A wide variety of aeronautics and space developments took place during FY 1996. The Administration issued an integrated National Space Policy, consolidating a number of previous policy directives into a singular, coherent vision of the future for the civil, commercial, and national security space sectors. The Administration also issued a formal policy on the future management and use of the U.S. Global Positioning System.
During FY 1996, the National Aeronautics and Space Administration (NASA) successfully completed eight Space Shuttle flights. NASA also launched 7 expendable launch vehicles, while the Department of Defense launched 9 and the commercial sector launched 13. In the reusable launch vehicle program, Vice President Gore announced NASA's selection of a private sector partner to design, fabricate, and flight test the X-33 vehicle.

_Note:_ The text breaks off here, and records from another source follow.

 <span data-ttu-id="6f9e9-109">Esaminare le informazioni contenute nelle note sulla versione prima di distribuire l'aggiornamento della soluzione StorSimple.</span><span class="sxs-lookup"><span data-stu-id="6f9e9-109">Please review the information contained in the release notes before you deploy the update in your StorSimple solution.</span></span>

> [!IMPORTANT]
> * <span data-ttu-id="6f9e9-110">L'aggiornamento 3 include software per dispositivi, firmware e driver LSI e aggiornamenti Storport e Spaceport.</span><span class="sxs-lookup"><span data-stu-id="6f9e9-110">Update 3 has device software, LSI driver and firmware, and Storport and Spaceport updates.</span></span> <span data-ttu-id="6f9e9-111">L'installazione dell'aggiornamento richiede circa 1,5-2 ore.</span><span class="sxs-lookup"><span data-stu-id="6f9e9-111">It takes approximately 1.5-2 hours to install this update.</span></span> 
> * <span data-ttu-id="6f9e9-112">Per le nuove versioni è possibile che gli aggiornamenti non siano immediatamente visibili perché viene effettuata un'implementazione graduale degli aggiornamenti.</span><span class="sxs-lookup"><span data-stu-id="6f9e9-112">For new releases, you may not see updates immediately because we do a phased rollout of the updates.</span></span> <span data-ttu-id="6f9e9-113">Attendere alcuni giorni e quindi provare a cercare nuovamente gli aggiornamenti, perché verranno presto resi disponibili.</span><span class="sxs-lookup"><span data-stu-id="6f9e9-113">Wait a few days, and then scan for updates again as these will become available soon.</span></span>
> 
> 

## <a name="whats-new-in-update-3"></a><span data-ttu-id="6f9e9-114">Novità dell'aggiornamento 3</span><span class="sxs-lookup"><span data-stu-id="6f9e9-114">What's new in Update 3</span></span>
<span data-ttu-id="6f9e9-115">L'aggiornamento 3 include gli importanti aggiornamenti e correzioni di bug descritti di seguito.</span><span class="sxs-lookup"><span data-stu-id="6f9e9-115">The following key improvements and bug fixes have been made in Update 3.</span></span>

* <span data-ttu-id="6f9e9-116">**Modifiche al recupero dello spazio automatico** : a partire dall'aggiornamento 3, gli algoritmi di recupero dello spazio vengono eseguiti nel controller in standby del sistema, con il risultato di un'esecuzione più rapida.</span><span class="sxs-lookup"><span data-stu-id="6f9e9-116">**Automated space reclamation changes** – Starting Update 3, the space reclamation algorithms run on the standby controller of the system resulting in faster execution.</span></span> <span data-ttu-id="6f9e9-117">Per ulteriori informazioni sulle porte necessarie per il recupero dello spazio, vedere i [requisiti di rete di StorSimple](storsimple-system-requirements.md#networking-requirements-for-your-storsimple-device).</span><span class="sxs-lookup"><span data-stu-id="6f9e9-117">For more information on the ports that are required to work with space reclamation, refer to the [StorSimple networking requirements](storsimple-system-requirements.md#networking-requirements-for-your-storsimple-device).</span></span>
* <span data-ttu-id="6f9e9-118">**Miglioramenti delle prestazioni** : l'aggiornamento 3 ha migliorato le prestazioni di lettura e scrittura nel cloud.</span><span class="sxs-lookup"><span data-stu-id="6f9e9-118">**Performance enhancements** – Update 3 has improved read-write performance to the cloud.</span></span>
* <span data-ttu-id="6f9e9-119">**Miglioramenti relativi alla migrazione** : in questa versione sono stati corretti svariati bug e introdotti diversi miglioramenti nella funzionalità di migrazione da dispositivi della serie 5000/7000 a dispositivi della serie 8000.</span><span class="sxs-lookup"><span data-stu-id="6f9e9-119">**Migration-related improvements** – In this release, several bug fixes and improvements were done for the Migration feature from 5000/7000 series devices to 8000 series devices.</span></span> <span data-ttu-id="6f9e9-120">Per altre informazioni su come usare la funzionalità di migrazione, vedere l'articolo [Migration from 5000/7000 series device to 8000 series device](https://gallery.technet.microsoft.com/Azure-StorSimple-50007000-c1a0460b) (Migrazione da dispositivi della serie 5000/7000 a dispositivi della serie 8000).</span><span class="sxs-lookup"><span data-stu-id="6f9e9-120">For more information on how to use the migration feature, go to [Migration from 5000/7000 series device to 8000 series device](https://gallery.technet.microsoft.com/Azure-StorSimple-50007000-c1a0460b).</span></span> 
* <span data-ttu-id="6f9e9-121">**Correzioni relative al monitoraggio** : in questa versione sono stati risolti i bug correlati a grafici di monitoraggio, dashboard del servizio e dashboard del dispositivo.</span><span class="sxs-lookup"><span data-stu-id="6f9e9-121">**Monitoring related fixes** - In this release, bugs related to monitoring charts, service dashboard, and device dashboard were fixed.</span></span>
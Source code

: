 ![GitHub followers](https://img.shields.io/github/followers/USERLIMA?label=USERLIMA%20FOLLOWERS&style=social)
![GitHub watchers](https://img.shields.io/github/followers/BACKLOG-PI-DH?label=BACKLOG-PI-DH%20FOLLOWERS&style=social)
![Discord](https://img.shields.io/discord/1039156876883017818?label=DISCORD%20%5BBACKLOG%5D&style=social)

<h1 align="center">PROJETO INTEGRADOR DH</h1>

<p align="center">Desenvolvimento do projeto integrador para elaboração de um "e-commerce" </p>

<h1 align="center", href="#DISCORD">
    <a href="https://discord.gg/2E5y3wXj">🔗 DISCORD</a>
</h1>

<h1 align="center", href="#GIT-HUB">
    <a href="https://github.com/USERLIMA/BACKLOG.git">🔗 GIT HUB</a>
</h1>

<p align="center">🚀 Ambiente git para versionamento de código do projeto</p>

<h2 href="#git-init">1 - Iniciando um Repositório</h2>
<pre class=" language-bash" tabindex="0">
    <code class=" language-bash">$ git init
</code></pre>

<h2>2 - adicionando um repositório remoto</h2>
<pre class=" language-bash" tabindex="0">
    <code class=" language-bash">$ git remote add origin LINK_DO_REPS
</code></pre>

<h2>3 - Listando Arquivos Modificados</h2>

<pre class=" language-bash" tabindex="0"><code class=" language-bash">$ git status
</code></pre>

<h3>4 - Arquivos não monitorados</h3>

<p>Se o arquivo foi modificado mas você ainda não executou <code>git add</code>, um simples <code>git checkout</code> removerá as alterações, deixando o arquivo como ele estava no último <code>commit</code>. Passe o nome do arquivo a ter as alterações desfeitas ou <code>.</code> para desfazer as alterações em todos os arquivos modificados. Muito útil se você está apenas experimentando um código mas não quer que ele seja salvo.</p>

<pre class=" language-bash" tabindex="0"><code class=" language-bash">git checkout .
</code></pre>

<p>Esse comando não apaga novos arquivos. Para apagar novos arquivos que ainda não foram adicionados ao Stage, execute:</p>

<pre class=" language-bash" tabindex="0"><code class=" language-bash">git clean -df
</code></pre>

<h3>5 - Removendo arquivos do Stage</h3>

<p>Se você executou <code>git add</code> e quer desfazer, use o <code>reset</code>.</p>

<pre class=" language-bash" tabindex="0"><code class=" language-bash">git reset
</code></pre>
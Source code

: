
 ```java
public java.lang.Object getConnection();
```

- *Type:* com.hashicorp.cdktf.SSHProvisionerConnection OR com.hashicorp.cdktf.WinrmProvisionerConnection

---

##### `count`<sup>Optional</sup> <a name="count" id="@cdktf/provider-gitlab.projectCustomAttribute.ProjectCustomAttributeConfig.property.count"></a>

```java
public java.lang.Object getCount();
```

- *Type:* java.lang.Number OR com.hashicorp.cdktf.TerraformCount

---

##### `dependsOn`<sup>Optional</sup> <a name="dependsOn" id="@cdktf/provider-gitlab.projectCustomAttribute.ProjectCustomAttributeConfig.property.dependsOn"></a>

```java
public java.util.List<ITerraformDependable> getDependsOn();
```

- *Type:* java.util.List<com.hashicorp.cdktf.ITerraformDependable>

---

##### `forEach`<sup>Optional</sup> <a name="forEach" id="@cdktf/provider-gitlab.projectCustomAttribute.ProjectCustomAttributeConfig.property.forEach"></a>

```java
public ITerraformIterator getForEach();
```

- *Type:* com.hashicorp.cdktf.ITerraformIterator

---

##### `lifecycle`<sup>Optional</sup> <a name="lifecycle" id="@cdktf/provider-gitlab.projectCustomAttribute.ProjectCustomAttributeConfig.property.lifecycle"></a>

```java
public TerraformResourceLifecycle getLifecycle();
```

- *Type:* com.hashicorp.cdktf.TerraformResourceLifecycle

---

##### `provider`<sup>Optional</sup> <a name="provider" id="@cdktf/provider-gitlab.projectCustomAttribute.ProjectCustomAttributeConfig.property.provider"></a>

Scientists made some dramatic new discoveries in various space-related fields such as space science, Earth science and remote sensing, and life and microgravity science. Most notably, NASA researchers cooperating with the National Science Foundation found possible evidence of ancient microbial life in a meteorite believed to be from Mars.
In aeronautics, activities included the development of technologies to improve performance, increase safety, reduce engine noise, and assist U.S. industry to be more competitive in the world market. Air traffic control activities focused on various automation systems to increase flight safety and enhance the efficient use of air space.
Close international cooperation with Russia occurred in the Shuttle-Mir docking missions and with Canada, Europe, Japan, and Russia in the International Space Station program. The United States also entered into new cooperative agreements with Japan and new partners in South America and Asia.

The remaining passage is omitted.